Records from a data source:
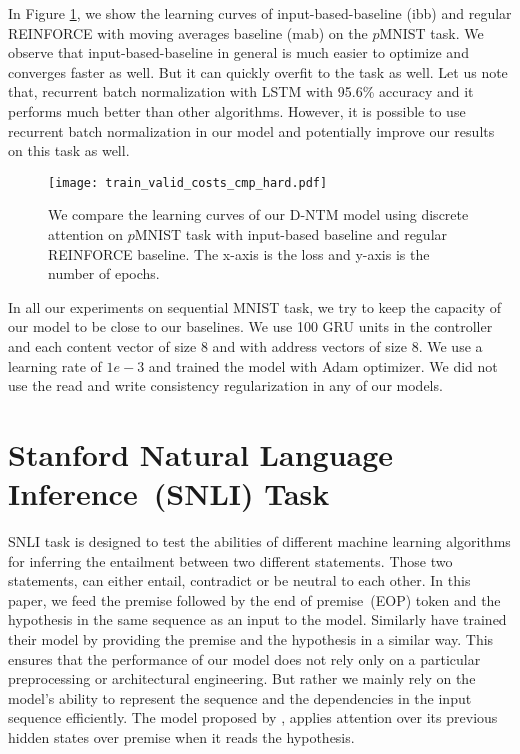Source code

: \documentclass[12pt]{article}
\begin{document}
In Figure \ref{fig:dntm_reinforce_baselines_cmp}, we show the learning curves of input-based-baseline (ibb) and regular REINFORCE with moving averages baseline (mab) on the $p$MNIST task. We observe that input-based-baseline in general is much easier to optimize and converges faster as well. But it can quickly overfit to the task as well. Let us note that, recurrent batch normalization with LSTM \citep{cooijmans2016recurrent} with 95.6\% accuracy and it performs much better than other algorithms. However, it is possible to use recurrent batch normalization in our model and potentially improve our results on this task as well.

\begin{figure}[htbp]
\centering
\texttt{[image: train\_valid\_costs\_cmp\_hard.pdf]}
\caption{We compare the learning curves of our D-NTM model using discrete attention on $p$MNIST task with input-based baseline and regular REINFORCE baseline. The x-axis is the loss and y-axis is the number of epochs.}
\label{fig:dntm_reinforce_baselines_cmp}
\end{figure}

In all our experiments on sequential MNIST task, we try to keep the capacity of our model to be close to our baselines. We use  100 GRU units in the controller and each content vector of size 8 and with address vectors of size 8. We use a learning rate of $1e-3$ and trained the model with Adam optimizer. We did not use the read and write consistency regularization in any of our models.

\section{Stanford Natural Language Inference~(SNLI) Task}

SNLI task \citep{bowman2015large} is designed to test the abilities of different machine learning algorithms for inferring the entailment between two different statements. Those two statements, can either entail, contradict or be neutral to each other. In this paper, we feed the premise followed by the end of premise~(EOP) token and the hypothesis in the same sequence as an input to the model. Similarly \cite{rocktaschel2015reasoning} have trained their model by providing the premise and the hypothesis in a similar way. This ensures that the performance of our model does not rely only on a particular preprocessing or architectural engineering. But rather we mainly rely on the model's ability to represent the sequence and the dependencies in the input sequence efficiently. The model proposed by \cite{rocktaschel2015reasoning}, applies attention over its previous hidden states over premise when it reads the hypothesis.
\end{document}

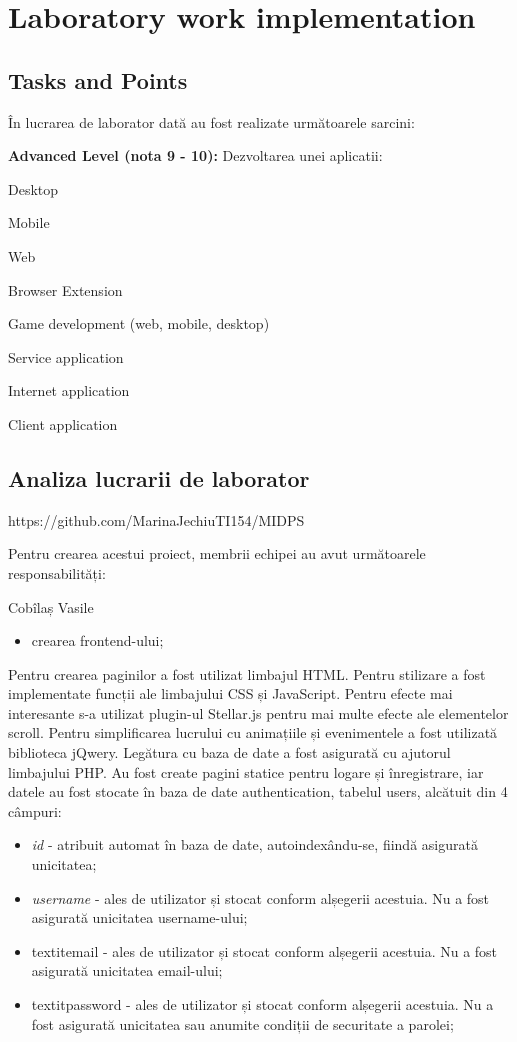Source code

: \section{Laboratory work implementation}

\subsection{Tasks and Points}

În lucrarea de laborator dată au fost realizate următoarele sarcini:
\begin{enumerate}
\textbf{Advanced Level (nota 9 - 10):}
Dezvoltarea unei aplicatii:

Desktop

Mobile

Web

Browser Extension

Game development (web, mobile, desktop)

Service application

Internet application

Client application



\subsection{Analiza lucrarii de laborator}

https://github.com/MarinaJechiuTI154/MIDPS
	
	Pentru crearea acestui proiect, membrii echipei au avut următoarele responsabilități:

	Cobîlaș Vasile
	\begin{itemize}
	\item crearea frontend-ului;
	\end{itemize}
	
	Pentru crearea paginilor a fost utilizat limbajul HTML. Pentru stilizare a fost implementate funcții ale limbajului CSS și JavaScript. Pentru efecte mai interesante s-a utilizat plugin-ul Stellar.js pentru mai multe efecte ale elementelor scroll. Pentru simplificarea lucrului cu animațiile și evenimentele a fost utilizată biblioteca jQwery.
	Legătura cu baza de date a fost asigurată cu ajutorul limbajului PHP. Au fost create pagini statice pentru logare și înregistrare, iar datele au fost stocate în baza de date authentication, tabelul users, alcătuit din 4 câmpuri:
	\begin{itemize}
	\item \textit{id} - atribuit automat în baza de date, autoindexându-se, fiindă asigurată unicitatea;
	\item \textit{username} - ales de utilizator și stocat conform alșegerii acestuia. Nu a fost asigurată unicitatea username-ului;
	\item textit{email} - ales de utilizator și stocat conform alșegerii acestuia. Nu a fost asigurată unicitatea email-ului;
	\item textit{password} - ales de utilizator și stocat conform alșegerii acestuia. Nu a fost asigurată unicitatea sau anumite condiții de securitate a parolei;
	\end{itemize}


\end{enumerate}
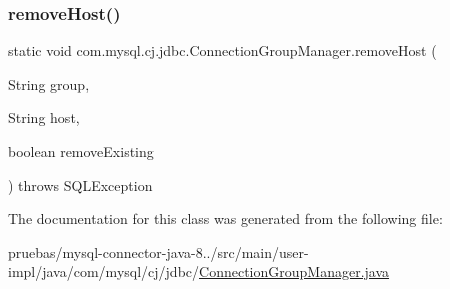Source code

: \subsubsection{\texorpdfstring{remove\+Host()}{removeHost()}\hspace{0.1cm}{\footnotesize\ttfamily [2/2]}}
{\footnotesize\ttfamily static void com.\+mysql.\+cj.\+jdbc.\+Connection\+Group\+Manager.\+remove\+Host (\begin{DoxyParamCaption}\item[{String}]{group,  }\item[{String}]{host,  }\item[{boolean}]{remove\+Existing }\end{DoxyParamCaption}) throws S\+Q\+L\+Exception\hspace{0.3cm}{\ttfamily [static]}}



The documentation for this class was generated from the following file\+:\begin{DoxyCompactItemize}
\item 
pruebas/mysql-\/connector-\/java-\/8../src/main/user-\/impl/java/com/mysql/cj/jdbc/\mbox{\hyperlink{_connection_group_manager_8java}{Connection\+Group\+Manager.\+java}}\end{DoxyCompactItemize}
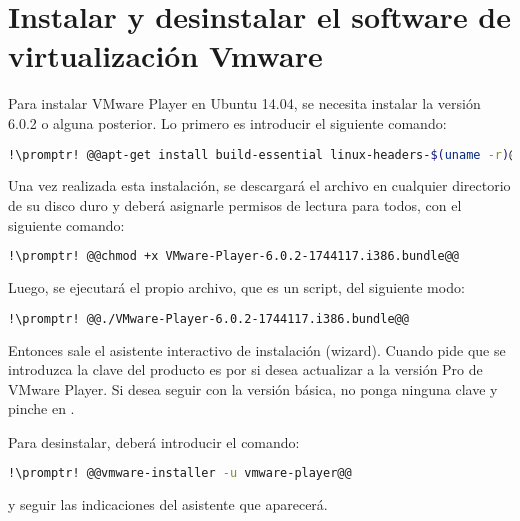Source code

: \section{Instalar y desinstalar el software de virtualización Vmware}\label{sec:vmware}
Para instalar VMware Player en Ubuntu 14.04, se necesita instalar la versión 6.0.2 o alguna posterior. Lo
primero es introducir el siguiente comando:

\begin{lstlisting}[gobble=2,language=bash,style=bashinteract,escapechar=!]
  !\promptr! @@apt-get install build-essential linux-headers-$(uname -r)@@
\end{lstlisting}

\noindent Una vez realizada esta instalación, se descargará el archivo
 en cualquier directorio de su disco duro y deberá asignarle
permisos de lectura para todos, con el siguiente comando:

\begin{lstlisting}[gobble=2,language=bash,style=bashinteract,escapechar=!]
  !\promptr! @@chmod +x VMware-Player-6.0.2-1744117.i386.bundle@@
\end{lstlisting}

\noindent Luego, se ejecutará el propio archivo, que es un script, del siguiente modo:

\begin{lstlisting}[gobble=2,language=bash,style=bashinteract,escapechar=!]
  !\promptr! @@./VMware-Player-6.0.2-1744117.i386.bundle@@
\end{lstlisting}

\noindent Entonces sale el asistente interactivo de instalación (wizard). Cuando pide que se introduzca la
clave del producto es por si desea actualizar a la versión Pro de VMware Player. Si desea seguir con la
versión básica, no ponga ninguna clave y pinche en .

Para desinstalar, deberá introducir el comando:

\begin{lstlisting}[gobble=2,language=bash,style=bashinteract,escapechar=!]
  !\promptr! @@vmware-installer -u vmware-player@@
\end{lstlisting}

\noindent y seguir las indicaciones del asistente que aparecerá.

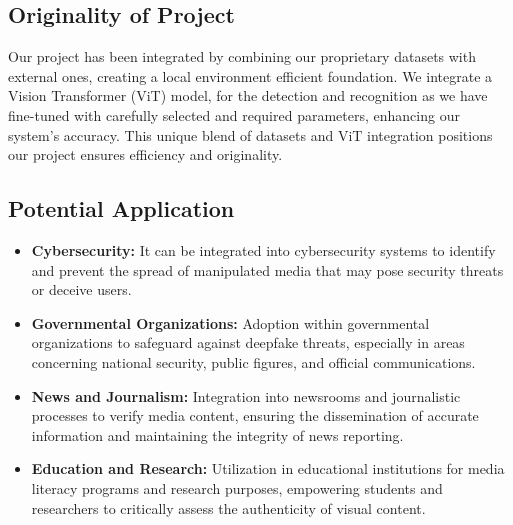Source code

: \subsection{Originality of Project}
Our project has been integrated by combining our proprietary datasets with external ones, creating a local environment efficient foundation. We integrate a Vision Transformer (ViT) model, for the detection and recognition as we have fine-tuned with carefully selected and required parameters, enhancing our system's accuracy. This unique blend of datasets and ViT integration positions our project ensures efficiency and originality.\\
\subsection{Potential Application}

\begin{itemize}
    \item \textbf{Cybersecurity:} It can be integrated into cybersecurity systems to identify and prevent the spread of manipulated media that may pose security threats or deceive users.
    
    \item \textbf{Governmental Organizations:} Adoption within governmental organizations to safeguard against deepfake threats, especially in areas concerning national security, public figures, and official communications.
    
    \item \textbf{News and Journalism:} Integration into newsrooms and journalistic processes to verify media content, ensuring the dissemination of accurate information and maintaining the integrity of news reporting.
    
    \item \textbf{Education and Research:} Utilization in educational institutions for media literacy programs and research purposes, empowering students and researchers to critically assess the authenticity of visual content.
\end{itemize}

**TASK DETAILS**. Determine the number of lines above that include the word "noindent"; the reply is that number only.

**SOLVED PROBLEM**. 4